The fact that std::__ioinit occurs 795 times is because it's
used in the llinfos and llwarns etc macros as well, in many
different places.

The t2, r3, t1, r2, r1 and r, are static variables (in .cpp
files) of that name used in several places in the code.
Different symbols really. In other words, nothing wrong here.
But, this is WITH this patch.

******START HERE******

Without the patch and leaving out the symbols from above,
the output becomes:

      8 VISIBILITY_HIDDEN
      8 VISIBILITY_DEFAULT
      8 VISIBILITY_VISIBLE
      8 VISIBILITY_INVISIBLE
     24 TEXTBOX_MAGIC_TOKEN
     49 AIR_SCA_AVG
     49 AIR_SCA_INTENS
     49 gAirScaSeaLevel
    351 DEFAULT_METRIC_NAME
    518 NEG_X_AXIS
    518 NEG_Y_AXIS
    518 NEG_Z_AXIS
    518 X_AXIS
    518 Y_AXIS
    518 Z_AXIS

Thus, these are the duplicates (and how often) that
are still in the code. Agreed, not many - but that is
because you already applied SNOW-800 in the past.

This should address your,
| I fail to see how any of those changes "massively prevents object 
duplication".

Next let me comment on,
| I don't disagree with any of them but I don't see much value in any either.

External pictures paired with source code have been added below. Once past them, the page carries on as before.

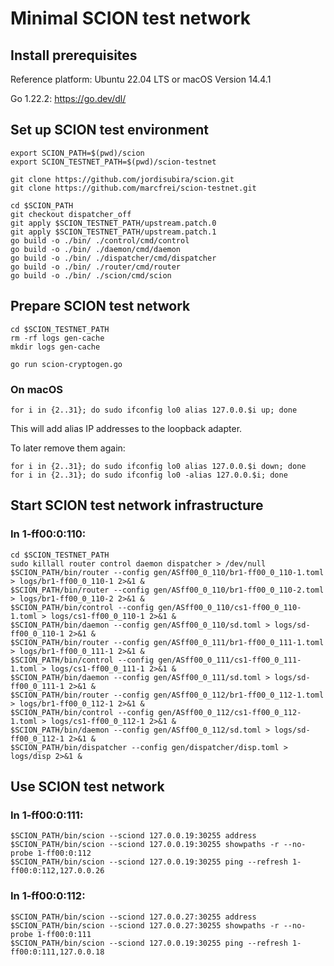 # Minimal SCION test network


## Install prerequisites

Reference platform: Ubuntu 22.04 LTS or macOS Version 14.4.1

Go 1.22.2: https://go.dev/dl/


## Set up SCION test environment

```
export SCION_PATH=$(pwd)/scion
export SCION_TESTNET_PATH=$(pwd)/scion-testnet

git clone https://github.com/jordisubira/scion.git
git clone https://github.com/marcfrei/scion-testnet.git

cd $SCION_PATH
git checkout dispatcher_off
git apply $SCION_TESTNET_PATH/upstream.patch.0
git apply $SCION_TESTNET_PATH/upstream.patch.1
go build -o ./bin/ ./control/cmd/control
go build -o ./bin/ ./daemon/cmd/daemon
go build -o ./bin/ ./dispatcher/cmd/dispatcher
go build -o ./bin/ ./router/cmd/router
go build -o ./bin/ ./scion/cmd/scion
```

## Prepare SCION test network

```
cd $SCION_TESTNET_PATH
rm -rf logs gen-cache
mkdir logs gen-cache

go run scion-cryptogen.go
```

### On macOS

```
for i in {2..31}; do sudo ifconfig lo0 alias 127.0.0.$i up; done
```

This will add alias IP addresses to the loopback adapter.

To later remove them again:

```
for i in {2..31}; do sudo ifconfig lo0 alias 127.0.0.$i down; done
for i in {2..31}; do sudo ifconfig lo0 -alias 127.0.0.$i; done
```


## Start SCION test network infrastructure

### In 1-ff00:0:110:

```
cd $SCION_TESTNET_PATH
sudo killall router control daemon dispatcher > /dev/null
$SCION_PATH/bin/router --config gen/ASff00_0_110/br1-ff00_0_110-1.toml > logs/br1-ff00_0_110-1 2>&1 &
$SCION_PATH/bin/router --config gen/ASff00_0_110/br1-ff00_0_110-2.toml > logs/br1-ff00_0_110-2 2>&1 &
$SCION_PATH/bin/control --config gen/ASff00_0_110/cs1-ff00_0_110-1.toml > logs/cs1-ff00_0_110-1 2>&1 &
$SCION_PATH/bin/daemon --config gen/ASff00_0_110/sd.toml > logs/sd-ff00_0_110-1 2>&1 &
$SCION_PATH/bin/router --config gen/ASff00_0_111/br1-ff00_0_111-1.toml > logs/br1-ff00_0_111-1 2>&1 &
$SCION_PATH/bin/control --config gen/ASff00_0_111/cs1-ff00_0_111-1.toml > logs/cs1-ff00_0_111-1 2>&1 &
$SCION_PATH/bin/daemon --config gen/ASff00_0_111/sd.toml > logs/sd-ff00_0_111-1 2>&1 &
$SCION_PATH/bin/router --config gen/ASff00_0_112/br1-ff00_0_112-1.toml > logs/br1-ff00_0_112-1 2>&1 &
$SCION_PATH/bin/control --config gen/ASff00_0_112/cs1-ff00_0_112-1.toml > logs/cs1-ff00_0_112-1 2>&1 &
$SCION_PATH/bin/daemon --config gen/ASff00_0_112/sd.toml > logs/sd-ff00_0_112-1 2>&1 &
$SCION_PATH/bin/dispatcher --config gen/dispatcher/disp.toml > logs/disp 2>&1 &
```

## Use SCION test network

### In 1-ff00:0:111:

```
$SCION_PATH/bin/scion --sciond 127.0.0.19:30255 address
$SCION_PATH/bin/scion --sciond 127.0.0.19:30255 showpaths -r --no-probe 1-ff00:0:112
$SCION_PATH/bin/scion --sciond 127.0.0.19:30255 ping --refresh 1-ff00:0:112,127.0.0.26
```

### In 1-ff00:0:112:

```
$SCION_PATH/bin/scion --sciond 127.0.0.27:30255 address
$SCION_PATH/bin/scion --sciond 127.0.0.27:30255 showpaths -r --no-probe 1-ff00:0:111
$SCION_PATH/bin/scion --sciond 127.0.0.19:30255 ping --refresh 1-ff00:0:111,127.0.0.18
```
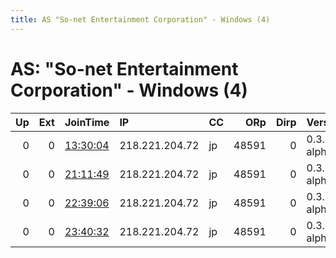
 ```yaml
---
title: AS "So-net Entertainment Corporation" - Windows (4)
---
```


# AS: "So-net Entertainment Corporation" - Windows (4)

|   Up |   Ext | JoinTime                                                                                            | IP             | CC   |   ORp |   Dirp | Version       | Contact   | Nickname   |   eFamMembers |
|-----:|------:|:----------------------------------------------------------------------------------------------------|:---------------|:-----|------:|-------:|:--------------|:----------|:-----------|--------------:|
|    0 |     0 | [13:30:04](https://metrics.torproject.org/rs.html#details/0764A8711344F4C4820D81F6C38CB0F9A5B9D4C5) | 218.221.204.72 | jp   | 48591 |      0 | 0.3.4.2-alpha | None      | default    |             1 |
|    0 |     0 | [21:11:49](https://metrics.torproject.org/rs.html#details/0FA4C82F2644962C47DA19E7918B34703E8D3FE7) | 218.221.204.72 | jp   | 48591 |      0 | 0.3.4.2-alpha | None      | default    |             1 |
|    0 |     0 | [22:39:06](https://metrics.torproject.org/rs.html#details/98AA15DDF2EAA46DC1DA1D71FF2083347EEC4EAA) | 218.221.204.72 | jp   | 48591 |      0 | 0.3.4.2-alpha | None      | default    |             1 |
|    0 |     0 | [23:40:32](https://metrics.torproject.org/rs.html#details/C6E59765F976ED241A93C82E7726FC19A1AF2010) | 218.221.204.72 | jp   | 48591 |      0 | 0.3.4.2-alpha | None      | default    |             1 |
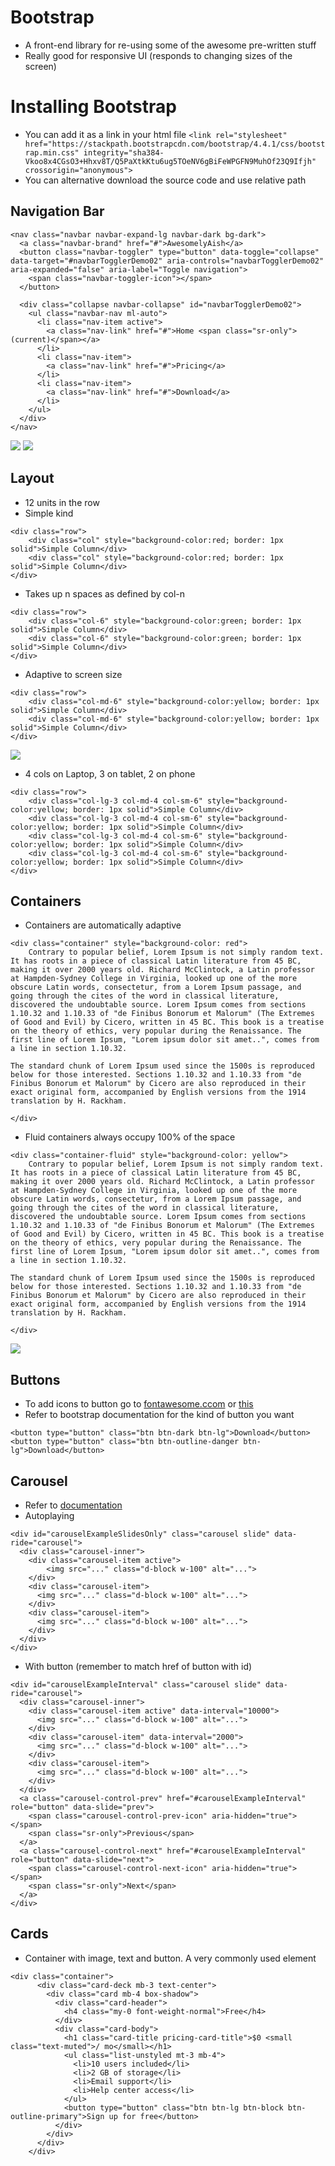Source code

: # Bootstrap
- A front-end library for re-using some of the awesome pre-written stuff
- Really good for responsive UI (responds to changing sizes of the screen)

# Installing Bootstrap
- You can add it as a link in your html file `<link rel="stylesheet" href="https://stackpath.bootstrapcdn.com/bootstrap/4.4.1/css/bootstrap.min.css" integrity="sha384-Vkoo8x4CGsO3+Hhxv8T/Q5PaXtkKtu6ug5TOeNV6gBiFeWPGFN9MuhOf23Q9Ifjh" crossorigin="anonymous">`
- You can alternative download the source code and use relative path

## Navigation  Bar

```
<nav class="navbar navbar-expand-lg navbar-dark bg-dark">
  <a class="navbar-brand" href="#">AwesomelyAish</a>
  <button class="navbar-toggler" type="button" data-toggle="collapse" data-target="#navbarTogglerDemo02" aria-controls="navbarTogglerDemo02" aria-expanded="false" aria-label="Toggle navigation">
    <span class="navbar-toggler-icon"></span>
  </button>

  <div class="collapse navbar-collapse" id="navbarTogglerDemo02">
    <ul class="navbar-nav ml-auto">
      <li class="nav-item active">
        <a class="nav-link" href="#">Home <span class="sr-only">(current)</span></a>
      </li>
      <li class="nav-item">
        <a class="nav-link" href="#">Pricing</a>
      </li>
      <li class="nav-item">
        <a class="nav-link" href="#">Download</a>
      </li>
    </ul>
  </div>
</nav>
```

![](../readme_images/nav1.png)
![](../readme_images/nav2.png)

## Layout
- 12 units in the row
- Simple kind

```
<div class="row">
    <div class="col" style="background-color:red; border: 1px solid">Simple Column</div>
    <div class="col" style="background-color:red; border: 1px solid">Simple Column</div>
</div>
```
- Takes up n spaces as defined by col-n

```
<div class="row">
    <div class="col-6" style="background-color:green; border: 1px solid">Simple Column</div>
    <div class="col-6" style="background-color:green; border: 1px solid">Simple Column</div>
</div>
```
- Adaptive to screen size
```
<div class="row">
    <div class="col-md-6" style="background-color:yellow; border: 1px solid">Simple Column</div>
    <div class="col-md-6" style="background-color:yellow; border: 1px solid">Simple Column</div>
</div>
```

![](../readme_images/cols.png)
- 4 cols on Laptop, 3 on tablet, 2 on phone

```
<div class="row">
    <div class="col-lg-3 col-md-4 col-sm-6" style="background-color:yellow; border: 1px solid">Simple Column</div>
    <div class="col-lg-3 col-md-4 col-sm-6" style="background-color:yellow; border: 1px solid">Simple Column</div>
    <div class="col-lg-3 col-md-4 col-sm-6" style="background-color:yellow; border: 1px solid">Simple Column</div>
    <div class="col-lg-3 col-md-4 col-sm-6" style="background-color:yellow; border: 1px solid">Simple Column</div>
</div>
```

## Containers
- Containers are automatically adaptive
```
<div class="container" style="background-color: red">
    Contrary to popular belief, Lorem Ipsum is not simply random text. It has roots in a piece of classical Latin literature from 45 BC, making it over 2000 years old. Richard McClintock, a Latin professor at Hampden-Sydney College in Virginia, looked up one of the more obscure Latin words, consectetur, from a Lorem Ipsum passage, and going through the cites of the word in classical literature, discovered the undoubtable source. Lorem Ipsum comes from sections 1.10.32 and 1.10.33 of "de Finibus Bonorum et Malorum" (The Extremes of Good and Evil) by Cicero, written in 45 BC. This book is a treatise on the theory of ethics, very popular during the Renaissance. The first line of Lorem Ipsum, "Lorem ipsum dolor sit amet..", comes from a line in section 1.10.32.

The standard chunk of Lorem Ipsum used since the 1500s is reproduced below for those interested. Sections 1.10.32 and 1.10.33 from "de Finibus Bonorum et Malorum" by Cicero are also reproduced in their exact original form, accompanied by English versions from the 1914 translation by H. Rackham.

</div>
```

- Fluid containers always occupy 100% of the space

```
<div class="container-fluid" style="background-color: yellow">
    Contrary to popular belief, Lorem Ipsum is not simply random text. It has roots in a piece of classical Latin literature from 45 BC, making it over 2000 years old. Richard McClintock, a Latin professor at Hampden-Sydney College in Virginia, looked up one of the more obscure Latin words, consectetur, from a Lorem Ipsum passage, and going through the cites of the word in classical literature, discovered the undoubtable source. Lorem Ipsum comes from sections 1.10.32 and 1.10.33 of "de Finibus Bonorum et Malorum" (The Extremes of Good and Evil) by Cicero, written in 45 BC. This book is a treatise on the theory of ethics, very popular during the Renaissance. The first line of Lorem Ipsum, "Lorem ipsum dolor sit amet..", comes from a line in section 1.10.32.

The standard chunk of Lorem Ipsum used since the 1500s is reproduced below for those interested. Sections 1.10.32 and 1.10.33 from "de Finibus Bonorum et Malorum" by Cicero are also reproduced in their exact original form, accompanied by English versions from the 1914 translation by H. Rackham.

</div>
```

![](../readme_images/container.png)

## Buttons
- To add icons to button go to [fontawesome.ccom](fontawesome.com) or [this](https://materializecss.com/icons.html)
- Refer to bootstrap documentation for the kind of button you want

```
<button type="button" class="btn btn-dark btn-lg">Download</button>
<button type="button" class="btn btn-outline-danger btn-lg">Download</button>
```
## Carousel
- Refer to [documentation](https://getbootstrap.com/docs/4.4/components/carousel/#individual-carousel-item-interval)
- Autoplaying

```
<div id="carouselExampleSlidesOnly" class="carousel slide" data-ride="carousel">
  <div class="carousel-inner">
    <div class="carousel-item active">
        <img src="..." class="d-block w-100" alt="...">
    </div>
    <div class="carousel-item">
      <img src="..." class="d-block w-100" alt="...">
    </div>
    <div class="carousel-item">
      <img src="..." class="d-block w-100" alt="...">
    </div>
  </div>
</div>
```

- With button (remember to match href of button with id)

```
<div id="carouselExampleInterval" class="carousel slide" data-ride="carousel">
  <div class="carousel-inner">
    <div class="carousel-item active" data-interval="10000">
      <img src="..." class="d-block w-100" alt="...">
    </div>
    <div class="carousel-item" data-interval="2000">
      <img src="..." class="d-block w-100" alt="...">
    </div>
    <div class="carousel-item">
      <img src="..." class="d-block w-100" alt="...">
    </div>
  </div>
  <a class="carousel-control-prev" href="#carouselExampleInterval" role="button" data-slide="prev">
    <span class="carousel-control-prev-icon" aria-hidden="true"></span>
    <span class="sr-only">Previous</span>
  </a>
  <a class="carousel-control-next" href="#carouselExampleInterval" role="button" data-slide="next">
    <span class="carousel-control-next-icon" aria-hidden="true"></span>
    <span class="sr-only">Next</span>
  </a>
</div>
```

## Cards
- Container with image, text and button. A very commonly used element

```
<div class="container">
      <div class="card-deck mb-3 text-center">
        <div class="card mb-4 box-shadow">
          <div class="card-header">
            <h4 class="my-0 font-weight-normal">Free</h4>
          </div>
          <div class="card-body">
            <h1 class="card-title pricing-card-title">$0 <small class="text-muted">/ mo</small></h1>
            <ul class="list-unstyled mt-3 mb-4">
              <li>10 users included</li>
              <li>2 GB of storage</li>
              <li>Email support</li>
              <li>Help center access</li>
            </ul>
            <button type="button" class="btn btn-lg btn-block btn-outline-primary">Sign up for free</button>
          </div>
        </div>
      </div>
    </div>
```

I completely agree with you, I don't see much value either. Not in terms
of FPS improvements, not in link or compile times, and not even in making
the code more robust. However, since I had to be SURE - and therefore had
to redo SNOW-800... I ended up with this patch, and even though a "code
clean up" and with the bonus of getting rid of several thousand duplicated
constants here and there... I saw no reason not to commit it.

| Sure, there are different ways to skin a cat and some are better.
| Still, these changes will likely make upcoming merges conflict
| annoyingly and make the life of the maintainers (i.e. mine and Oz)
| horrid.

Okaayyy.. now here is where we disagree ;). I think you're extremely
exaggerating with the 'horrid', more over, I'm willing to make a bet
that you will get no collision at all (ok, not really, because you
have internal-knowledge of what other people are working on ;).

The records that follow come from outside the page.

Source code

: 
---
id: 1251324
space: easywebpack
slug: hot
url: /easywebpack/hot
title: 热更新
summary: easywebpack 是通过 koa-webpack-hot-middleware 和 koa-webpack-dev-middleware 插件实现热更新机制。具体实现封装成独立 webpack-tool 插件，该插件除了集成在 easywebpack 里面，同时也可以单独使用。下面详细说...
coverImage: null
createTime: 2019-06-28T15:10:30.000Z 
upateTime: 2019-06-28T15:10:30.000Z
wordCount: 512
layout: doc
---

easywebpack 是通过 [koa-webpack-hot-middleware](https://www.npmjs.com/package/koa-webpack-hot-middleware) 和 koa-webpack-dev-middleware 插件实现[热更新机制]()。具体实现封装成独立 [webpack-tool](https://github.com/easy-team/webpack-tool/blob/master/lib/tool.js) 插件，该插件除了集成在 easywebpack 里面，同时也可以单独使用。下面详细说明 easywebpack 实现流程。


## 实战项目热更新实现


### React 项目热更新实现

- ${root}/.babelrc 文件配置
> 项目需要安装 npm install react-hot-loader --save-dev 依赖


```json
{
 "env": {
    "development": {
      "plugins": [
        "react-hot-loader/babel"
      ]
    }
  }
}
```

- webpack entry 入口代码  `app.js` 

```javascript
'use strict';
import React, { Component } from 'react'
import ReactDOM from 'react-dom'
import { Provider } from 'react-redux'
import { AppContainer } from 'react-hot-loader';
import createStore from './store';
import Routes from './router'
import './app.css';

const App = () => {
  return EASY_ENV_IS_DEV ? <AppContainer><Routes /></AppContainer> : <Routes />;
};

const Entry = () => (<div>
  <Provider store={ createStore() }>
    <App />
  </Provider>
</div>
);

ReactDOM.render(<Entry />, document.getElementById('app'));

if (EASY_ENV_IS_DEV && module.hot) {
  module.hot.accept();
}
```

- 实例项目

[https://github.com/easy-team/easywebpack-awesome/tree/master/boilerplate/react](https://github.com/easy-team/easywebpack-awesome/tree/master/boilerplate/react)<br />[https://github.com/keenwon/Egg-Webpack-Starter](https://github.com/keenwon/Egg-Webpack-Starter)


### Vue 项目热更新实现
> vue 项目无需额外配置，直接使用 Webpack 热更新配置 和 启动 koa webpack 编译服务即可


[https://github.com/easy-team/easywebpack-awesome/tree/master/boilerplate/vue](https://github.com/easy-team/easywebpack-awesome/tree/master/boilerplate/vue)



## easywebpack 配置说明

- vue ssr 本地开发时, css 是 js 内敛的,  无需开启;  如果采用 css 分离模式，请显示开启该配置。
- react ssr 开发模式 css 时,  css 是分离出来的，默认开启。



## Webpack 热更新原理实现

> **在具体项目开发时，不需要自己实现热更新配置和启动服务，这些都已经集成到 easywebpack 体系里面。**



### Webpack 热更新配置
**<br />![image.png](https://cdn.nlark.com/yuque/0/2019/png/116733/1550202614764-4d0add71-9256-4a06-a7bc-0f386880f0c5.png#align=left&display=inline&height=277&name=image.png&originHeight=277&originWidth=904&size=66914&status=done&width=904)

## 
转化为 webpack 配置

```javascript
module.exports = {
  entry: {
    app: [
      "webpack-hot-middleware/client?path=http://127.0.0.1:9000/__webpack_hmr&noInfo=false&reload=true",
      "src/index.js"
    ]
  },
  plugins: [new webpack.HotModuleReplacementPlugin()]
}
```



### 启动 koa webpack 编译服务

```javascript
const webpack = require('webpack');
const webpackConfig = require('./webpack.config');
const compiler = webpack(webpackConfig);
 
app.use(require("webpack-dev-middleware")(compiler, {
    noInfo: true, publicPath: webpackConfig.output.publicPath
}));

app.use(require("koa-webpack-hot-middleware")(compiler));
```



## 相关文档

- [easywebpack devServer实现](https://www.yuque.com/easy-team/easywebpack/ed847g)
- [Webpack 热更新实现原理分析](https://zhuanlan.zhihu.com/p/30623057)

The patch can be divided in three parts:
1) A single hunk of 139 lines in indra/llcharacter/llanimationstates.cpp
   that is merely a "style" fix (almost: it's 'bad coding' in that
   causes 139 times a call to a malloc, free and a copy constructor
   of LLUUID while utterly unnecessary.
   
   I ONLY added this to THIS patch, because this change was part
   of the *original* SNOW-800 patch (which is in snowglobe 1.x,
   where these lines were MOVED from a header to the .cpp file),
   but for some reason this change wasn't copied to viewer 2.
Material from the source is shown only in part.